Idle Time For Solar Cells

Harvard’s Clean Energy Project harnesses computer downtime to screen candidate organic photovoltaic materials

by Bethany Halford
November 15, 2010 | A version of this story appeared in Volume 88, Issue 46

If you’ve ever wanted to help the search for the next generation of solar cells, but didn’t feel you had the scientific chops to do so, now you can pitch in by simply downloading a computer screensaver from clean energy.harvard.edu. When you are not using your computer, chemists from Harvard University will harness the central processing unit (CPU) to churn out computational data on organic photovoltaics that are candidate solar-cell materials.
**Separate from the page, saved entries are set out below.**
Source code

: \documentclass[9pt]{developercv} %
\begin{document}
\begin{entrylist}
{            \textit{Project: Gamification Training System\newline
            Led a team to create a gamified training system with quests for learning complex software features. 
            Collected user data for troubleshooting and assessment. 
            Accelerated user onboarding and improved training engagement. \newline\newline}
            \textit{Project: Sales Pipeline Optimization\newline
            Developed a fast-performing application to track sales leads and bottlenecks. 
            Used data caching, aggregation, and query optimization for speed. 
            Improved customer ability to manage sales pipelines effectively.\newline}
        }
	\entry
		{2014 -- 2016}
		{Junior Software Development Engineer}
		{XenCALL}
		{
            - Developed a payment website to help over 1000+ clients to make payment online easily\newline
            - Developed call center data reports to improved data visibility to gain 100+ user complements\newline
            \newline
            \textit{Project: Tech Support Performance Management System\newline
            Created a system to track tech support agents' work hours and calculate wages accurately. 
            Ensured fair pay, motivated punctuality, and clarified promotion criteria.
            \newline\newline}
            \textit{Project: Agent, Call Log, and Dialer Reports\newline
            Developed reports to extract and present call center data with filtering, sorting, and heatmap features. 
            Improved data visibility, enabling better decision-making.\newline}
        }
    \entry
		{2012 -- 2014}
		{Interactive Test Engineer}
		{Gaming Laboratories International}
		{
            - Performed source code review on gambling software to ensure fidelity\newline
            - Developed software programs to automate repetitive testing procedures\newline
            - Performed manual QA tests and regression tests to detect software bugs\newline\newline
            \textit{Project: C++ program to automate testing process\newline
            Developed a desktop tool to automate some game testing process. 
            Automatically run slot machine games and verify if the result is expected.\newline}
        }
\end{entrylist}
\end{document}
The undertaking, known as the Clean Energy Project, is a joint venture between Alán Aspuru-Guzik’s group and IBM. The project launched Phase I for molecular mechanics calculations in 2008. As of last week, Macintosh computers and PCs that run on Microsoft Windows could start participating in Phase II, which focuses on electronic structure calculations. “This first-principles quantum chemical investigation is performed on the World Community Grid, or WCG,” Aspuru-Guzik explains. “WCG currently has 530,000 members with 1.6 million computers, which altogether provide 180 years of CPU time every day to each of the seven currently active projects.” Clean Energy Project results will be publicly available, he adds, and will “allow for a massive computational screening and design of potential candidate structures at the heart of organic photovoltaic materials.”